▸ **Your task**
On every line of the listing, check for "applications"; copy the lines that have it.

[[ Material supplied, beginning ]]

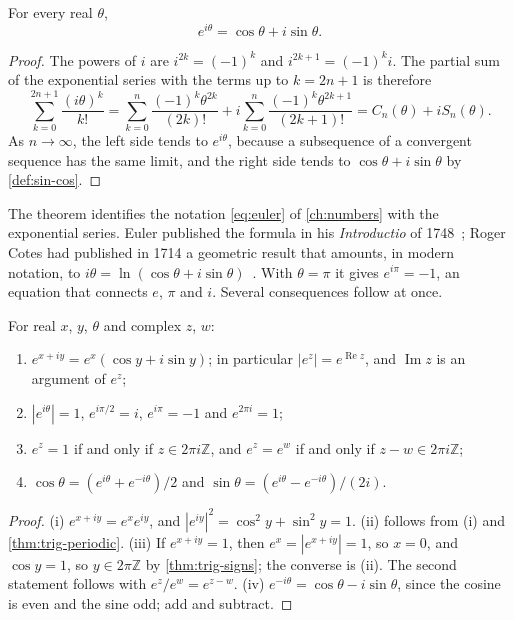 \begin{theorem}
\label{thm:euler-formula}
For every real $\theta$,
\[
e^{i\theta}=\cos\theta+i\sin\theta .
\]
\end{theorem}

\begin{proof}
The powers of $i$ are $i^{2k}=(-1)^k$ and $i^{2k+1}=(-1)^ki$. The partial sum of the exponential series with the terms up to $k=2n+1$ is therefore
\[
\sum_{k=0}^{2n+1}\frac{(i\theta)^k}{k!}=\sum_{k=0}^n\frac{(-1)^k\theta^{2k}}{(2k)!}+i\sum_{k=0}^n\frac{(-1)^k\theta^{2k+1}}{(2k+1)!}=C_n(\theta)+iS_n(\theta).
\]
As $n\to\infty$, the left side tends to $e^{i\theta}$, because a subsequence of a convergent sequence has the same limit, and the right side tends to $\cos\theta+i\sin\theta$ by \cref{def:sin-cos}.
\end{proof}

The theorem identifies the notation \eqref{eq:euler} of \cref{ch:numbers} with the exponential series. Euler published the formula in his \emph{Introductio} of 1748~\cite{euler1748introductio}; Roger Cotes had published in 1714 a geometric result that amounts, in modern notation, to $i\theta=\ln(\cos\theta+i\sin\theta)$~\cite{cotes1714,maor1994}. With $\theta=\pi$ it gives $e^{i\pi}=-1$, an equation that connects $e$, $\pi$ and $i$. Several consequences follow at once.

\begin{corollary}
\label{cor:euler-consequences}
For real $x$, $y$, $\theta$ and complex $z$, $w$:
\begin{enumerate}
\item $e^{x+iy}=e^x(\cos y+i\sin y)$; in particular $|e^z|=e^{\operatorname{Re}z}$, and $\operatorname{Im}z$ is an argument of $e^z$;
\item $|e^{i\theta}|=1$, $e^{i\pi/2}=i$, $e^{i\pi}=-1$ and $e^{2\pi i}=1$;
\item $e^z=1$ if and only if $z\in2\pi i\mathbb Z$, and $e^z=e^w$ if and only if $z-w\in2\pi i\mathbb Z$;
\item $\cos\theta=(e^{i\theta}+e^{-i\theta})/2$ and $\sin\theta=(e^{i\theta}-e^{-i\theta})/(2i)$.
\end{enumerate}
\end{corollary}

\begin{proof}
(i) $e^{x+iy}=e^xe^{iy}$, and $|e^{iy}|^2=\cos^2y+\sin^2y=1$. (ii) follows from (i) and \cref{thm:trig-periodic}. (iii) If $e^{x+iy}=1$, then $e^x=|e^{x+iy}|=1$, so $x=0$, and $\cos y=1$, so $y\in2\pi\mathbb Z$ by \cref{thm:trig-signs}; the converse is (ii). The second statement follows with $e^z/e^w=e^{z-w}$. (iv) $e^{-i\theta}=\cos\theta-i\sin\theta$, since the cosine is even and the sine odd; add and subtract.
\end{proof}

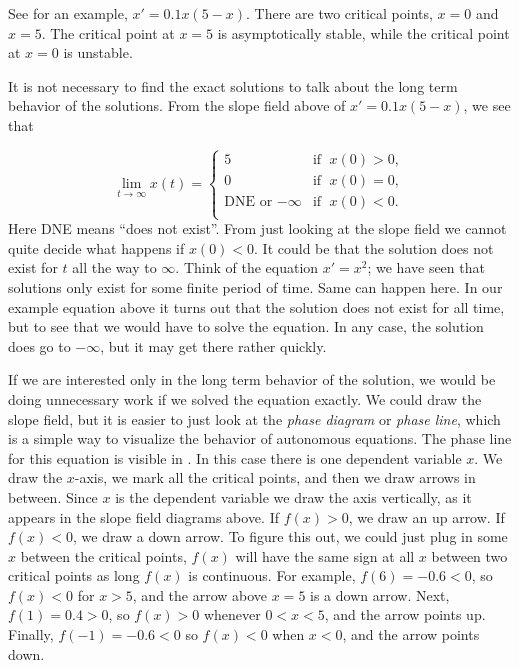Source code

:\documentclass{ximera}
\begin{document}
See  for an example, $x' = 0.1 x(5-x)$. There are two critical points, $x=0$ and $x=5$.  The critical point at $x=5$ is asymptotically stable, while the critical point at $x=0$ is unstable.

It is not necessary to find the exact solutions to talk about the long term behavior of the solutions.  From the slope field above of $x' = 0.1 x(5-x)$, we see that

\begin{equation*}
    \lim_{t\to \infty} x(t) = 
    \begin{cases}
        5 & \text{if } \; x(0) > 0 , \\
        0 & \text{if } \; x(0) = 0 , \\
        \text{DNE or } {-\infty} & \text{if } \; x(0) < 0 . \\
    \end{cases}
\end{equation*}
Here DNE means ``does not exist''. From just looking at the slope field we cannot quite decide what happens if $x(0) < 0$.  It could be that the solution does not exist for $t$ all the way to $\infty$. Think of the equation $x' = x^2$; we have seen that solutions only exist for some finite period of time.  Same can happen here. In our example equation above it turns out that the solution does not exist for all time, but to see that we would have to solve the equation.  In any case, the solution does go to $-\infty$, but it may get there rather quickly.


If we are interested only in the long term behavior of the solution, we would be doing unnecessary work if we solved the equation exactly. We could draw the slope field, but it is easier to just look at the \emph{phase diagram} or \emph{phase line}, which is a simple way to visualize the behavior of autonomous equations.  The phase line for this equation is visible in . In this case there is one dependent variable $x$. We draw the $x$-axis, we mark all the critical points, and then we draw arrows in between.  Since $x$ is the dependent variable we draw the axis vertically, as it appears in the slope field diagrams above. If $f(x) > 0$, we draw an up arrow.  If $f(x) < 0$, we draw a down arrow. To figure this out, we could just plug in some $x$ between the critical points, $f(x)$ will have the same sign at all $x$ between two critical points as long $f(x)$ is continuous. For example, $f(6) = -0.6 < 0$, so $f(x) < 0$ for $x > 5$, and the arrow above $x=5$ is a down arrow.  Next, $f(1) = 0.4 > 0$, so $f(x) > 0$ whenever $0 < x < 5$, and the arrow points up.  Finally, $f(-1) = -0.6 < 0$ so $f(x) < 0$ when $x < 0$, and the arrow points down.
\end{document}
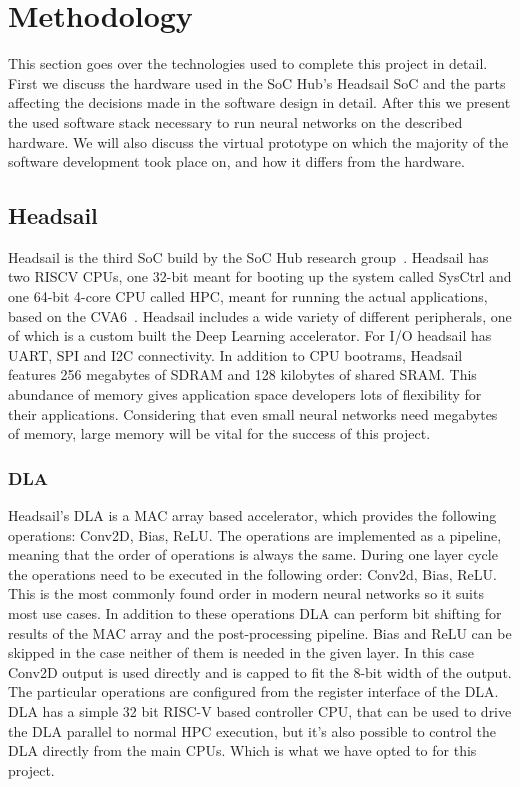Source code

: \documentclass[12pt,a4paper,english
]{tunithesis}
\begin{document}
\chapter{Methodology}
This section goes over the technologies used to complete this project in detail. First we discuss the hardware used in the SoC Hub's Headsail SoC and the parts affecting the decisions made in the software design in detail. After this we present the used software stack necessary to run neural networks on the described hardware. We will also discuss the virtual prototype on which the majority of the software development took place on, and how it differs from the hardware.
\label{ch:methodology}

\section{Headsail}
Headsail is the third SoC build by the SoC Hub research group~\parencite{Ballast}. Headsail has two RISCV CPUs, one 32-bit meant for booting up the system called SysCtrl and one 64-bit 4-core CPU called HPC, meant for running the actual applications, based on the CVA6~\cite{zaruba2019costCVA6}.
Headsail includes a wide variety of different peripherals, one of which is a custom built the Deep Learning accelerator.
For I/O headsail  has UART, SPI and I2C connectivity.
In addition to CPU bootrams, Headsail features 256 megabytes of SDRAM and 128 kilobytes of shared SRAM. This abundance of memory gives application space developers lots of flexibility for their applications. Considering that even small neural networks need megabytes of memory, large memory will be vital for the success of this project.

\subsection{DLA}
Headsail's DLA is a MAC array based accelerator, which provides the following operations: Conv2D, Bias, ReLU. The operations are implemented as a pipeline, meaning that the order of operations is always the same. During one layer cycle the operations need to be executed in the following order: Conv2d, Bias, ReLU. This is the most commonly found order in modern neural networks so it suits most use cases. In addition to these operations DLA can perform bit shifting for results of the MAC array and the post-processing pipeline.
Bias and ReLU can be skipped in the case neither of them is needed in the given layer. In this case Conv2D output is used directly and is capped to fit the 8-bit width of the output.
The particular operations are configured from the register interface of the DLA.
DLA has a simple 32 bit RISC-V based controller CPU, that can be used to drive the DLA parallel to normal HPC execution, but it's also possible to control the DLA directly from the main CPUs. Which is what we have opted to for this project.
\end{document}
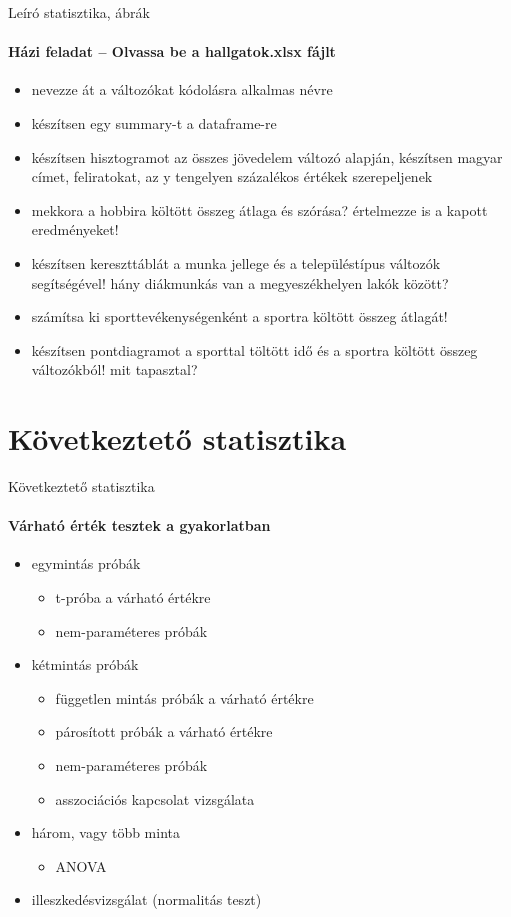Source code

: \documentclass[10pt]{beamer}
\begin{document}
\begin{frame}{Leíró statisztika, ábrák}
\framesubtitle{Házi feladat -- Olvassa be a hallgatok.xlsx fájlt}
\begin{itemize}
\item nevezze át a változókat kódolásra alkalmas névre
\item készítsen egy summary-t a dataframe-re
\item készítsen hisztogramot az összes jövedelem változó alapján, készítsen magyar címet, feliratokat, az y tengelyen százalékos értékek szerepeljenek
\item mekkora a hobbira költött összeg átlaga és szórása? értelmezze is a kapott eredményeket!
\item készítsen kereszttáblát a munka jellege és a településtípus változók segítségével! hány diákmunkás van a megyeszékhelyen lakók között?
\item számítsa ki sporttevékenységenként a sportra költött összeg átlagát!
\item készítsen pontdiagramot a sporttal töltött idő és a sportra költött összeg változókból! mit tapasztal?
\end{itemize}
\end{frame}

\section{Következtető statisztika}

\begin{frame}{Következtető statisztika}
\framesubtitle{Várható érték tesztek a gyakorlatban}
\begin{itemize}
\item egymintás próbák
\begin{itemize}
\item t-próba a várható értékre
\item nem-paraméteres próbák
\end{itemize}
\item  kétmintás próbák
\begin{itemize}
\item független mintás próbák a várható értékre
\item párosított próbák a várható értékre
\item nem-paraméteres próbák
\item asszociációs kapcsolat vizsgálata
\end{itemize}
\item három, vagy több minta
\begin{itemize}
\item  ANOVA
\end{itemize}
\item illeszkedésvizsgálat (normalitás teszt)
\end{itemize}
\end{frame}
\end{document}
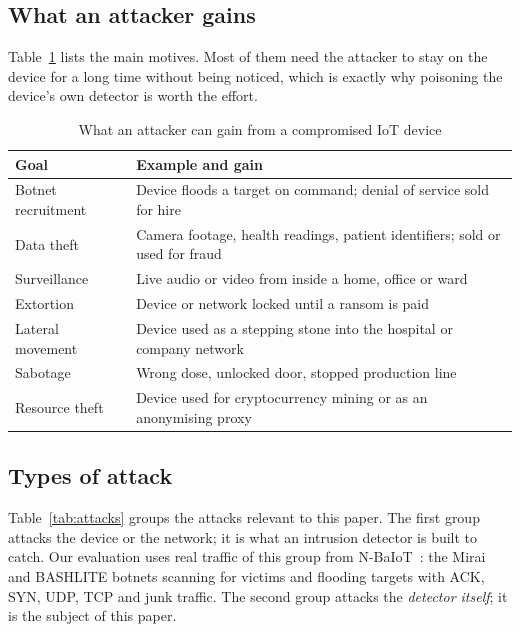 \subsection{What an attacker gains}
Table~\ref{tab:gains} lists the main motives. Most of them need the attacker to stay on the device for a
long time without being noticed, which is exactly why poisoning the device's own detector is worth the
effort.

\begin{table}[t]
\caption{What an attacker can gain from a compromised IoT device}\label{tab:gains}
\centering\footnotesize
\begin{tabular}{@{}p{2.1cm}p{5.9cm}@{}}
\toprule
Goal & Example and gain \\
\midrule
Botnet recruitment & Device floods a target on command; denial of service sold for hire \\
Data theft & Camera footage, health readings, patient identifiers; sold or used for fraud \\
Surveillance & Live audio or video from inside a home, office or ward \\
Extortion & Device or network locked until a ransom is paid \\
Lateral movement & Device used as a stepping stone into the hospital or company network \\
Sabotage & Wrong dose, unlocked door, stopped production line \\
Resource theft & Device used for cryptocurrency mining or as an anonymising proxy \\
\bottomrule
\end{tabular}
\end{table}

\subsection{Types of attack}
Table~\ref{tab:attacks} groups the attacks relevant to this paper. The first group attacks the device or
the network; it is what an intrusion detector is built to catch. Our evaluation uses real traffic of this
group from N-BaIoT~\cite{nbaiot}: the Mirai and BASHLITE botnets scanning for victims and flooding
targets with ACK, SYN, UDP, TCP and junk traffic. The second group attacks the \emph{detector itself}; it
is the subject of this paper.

[[ Material supplied, end ]]

▸ **Your solution**
Headsail is the third SoC build by the SoC Hub research group~\parencite{Ballast}. Headsail has two RISCV CPUs, one 32-bit meant for booting up the system called SysCtrl and one 64-bit 4-core CPU called HPC, meant for running the actual applications, based on the CVA6~\cite{zaruba2019costCVA6}.
In addition to CPU bootrams, Headsail features 256 megabytes of SDRAM and 128 kilobytes of shared SRAM. This abundance of memory gives application space developers lots of flexibility for their applications. Considering that even small neural networks need megabytes of memory, large memory will be vital for the success of this project.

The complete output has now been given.